- Opening Delimiter -

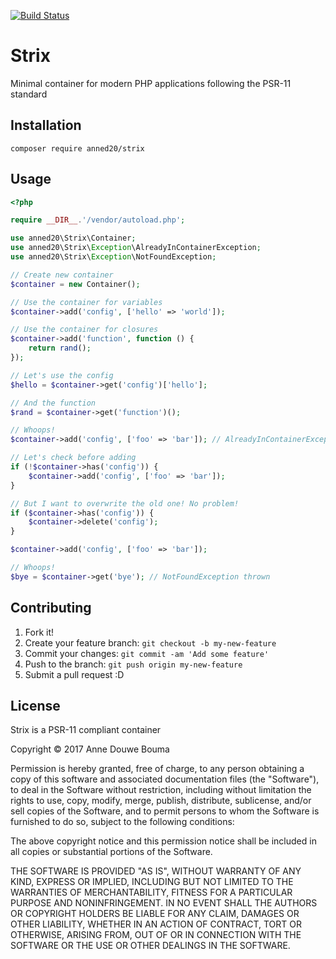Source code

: [![Build Status](https://travis-ci.org/anned20/strix.svg?branch=master)](https://travis-ci.org/anned20/strix)

# Strix

Minimal container for modern PHP applications following the PSR-11 standard

## Installation

`composer require anned20/strix`

## Usage

```php
<?php

require __DIR__.'/vendor/autoload.php';

use anned20\Strix\Container;
use anned20\Strix\Exception\AlreadyInContainerException;
use anned20\Strix\Exception\NotFoundException;

// Create new container
$container = new Container();

// Use the container for variables
$container->add('config', ['hello' => 'world']);

// Use the container for closures
$container->add('function', function () {
	return rand();
});

// Let's use the config
$hello = $container->get('config')['hello'];

// And the function
$rand = $container->get('function')();

// Whoops!
$container->add('config', ['foo' => 'bar']); // AlreadyInContainerException thrown

// Let's check before adding
if (!$container->has('config')) {
	$container->add('config', ['foo' => 'bar']);
}

// But I want to overwrite the old one! No problem!
if ($container->has('config')) {
	$container->delete('config');
}

$container->add('config', ['foo' => 'bar']);

// Whoops!
$bye = $container->get('bye'); // NotFoundException thrown

```

## Contributing

1. Fork it!
2. Create your feature branch: `git checkout -b my-new-feature`
3. Commit your changes: `git commit -am 'Add some feature'`
4. Push to the branch: `git push origin my-new-feature`
5. Submit a pull request :D

## License

Strix is a PSR-11 compliant container

Copyright © 2017 Anne Douwe Bouma

Permission is hereby granted, free of charge, to any person obtaining
a copy of this software and associated documentation files (the "Software"),
to deal in the Software without restriction, including without limitation
the rights to use, copy, modify, merge, publish, distribute, sublicense,
and/or sell copies of the Software, and to permit persons to whom the
Software is furnished to do so, subject to the following conditions:

The above copyright notice and this permission notice shall be included
in all copies or substantial portions of the Software.

THE SOFTWARE IS PROVIDED "AS IS", WITHOUT WARRANTY OF ANY KIND,
EXPRESS OR IMPLIED, INCLUDING BUT NOT LIMITED TO THE WARRANTIES
OF MERCHANTABILITY, FITNESS FOR A PARTICULAR PURPOSE AND NONINFRINGEMENT.
IN NO EVENT SHALL THE AUTHORS OR COPYRIGHT HOLDERS BE LIABLE FOR ANY CLAIM,
DAMAGES OR OTHER LIABILITY, WHETHER IN AN ACTION OF CONTRACT,
TORT OR OTHERWISE, ARISING FROM, OUT OF OR IN CONNECTION WITH THE SOFTWARE
OR THE USE OR OTHER DEALINGS IN THE SOFTWARE.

- Closing Delimiter -

**Problem to solve:**
Nothing but an exact transcription of the material, without pictures, should be returned.

**Response to the task:**
Source code

: [![Build Status](https://travis-ci.org/anned20/strix.svg?branch=master)](https://travis-ci.org/anned20/strix)

# Strix

Minimal container for modern PHP applications following the PSR-11 standard

## Installation

`composer require anned20/strix`

## Usage

```php
<?php

require __DIR__.'/vendor/autoload.php';

use anned20\Strix\Container;
use anned20\Strix\Exception\AlreadyInContainerException;
use anned20\Strix\Exception\NotFoundException;

// Create new container
$container = new Container();

// Use the container for variables
$container->add('config', ['hello' => 'world']);

// Use the container for closures
$container->add('function', function () {
	return rand();
});

// Let's use the config
$hello = $container->get('config')['hello'];

// And the function
$rand = $container->get('function')();

// Whoops!
$container->add('config', ['foo' => 'bar']); // AlreadyInContainerException thrown

// Let's check before adding
if (!$container->has('config')) {
	$container->add('config', ['foo' => 'bar']);
}

// But I want to overwrite the old one! No problem!
if ($container->has('config')) {
	$container->delete('config');
}

$container->add('config', ['foo' => 'bar']);

// Whoops!
$bye = $container->get('bye'); // NotFoundException thrown

```

## Contributing

1. Fork it!
2. Create your feature branch: `git checkout -b my-new-feature`
3. Commit your changes: `git commit -am 'Add some feature'`
4. Push to the branch: `git push origin my-new-feature`
5. Submit a pull request :D

## License

Strix is a PSR-11 compliant container

Copyright © 2017 Anne Douwe Bouma

Permission is hereby granted, free of charge, to any person obtaining
a copy of this software and associated documentation files (the "Software"),
to deal in the Software without restriction, including without limitation
the rights to use, copy, modify, merge, publish, distribute, sublicense,
and/or sell copies of the Software, and to permit persons to whom the
Software is furnished to do so, subject to the following conditions:

The above copyright notice and this permission notice shall be included
in all copies or substantial portions of the Software.

THE SOFTWARE IS PROVIDED "AS IS", WITHOUT WARRANTY OF ANY KIND,
EXPRESS OR IMPLIED, INCLUDING BUT NOT LIMITED TO THE WARRANTIES
OF MERCHANTABILITY, FITNESS FOR A PARTICULAR PURPOSE AND NONINFRINGEMENT.
IN NO EVENT SHALL THE AUTHORS OR COPYRIGHT HOLDERS BE LIABLE FOR ANY CLAIM,
DAMAGES OR OTHER LIABILITY, WHETHER IN AN ACTION OF CONTRACT,
TORT OR OTHERWISE, ARISING FROM, OUT OF OR IN CONNECTION WITH THE SOFTWARE
OR THE USE OR OTHER DEALINGS IN THE SOFTWARE.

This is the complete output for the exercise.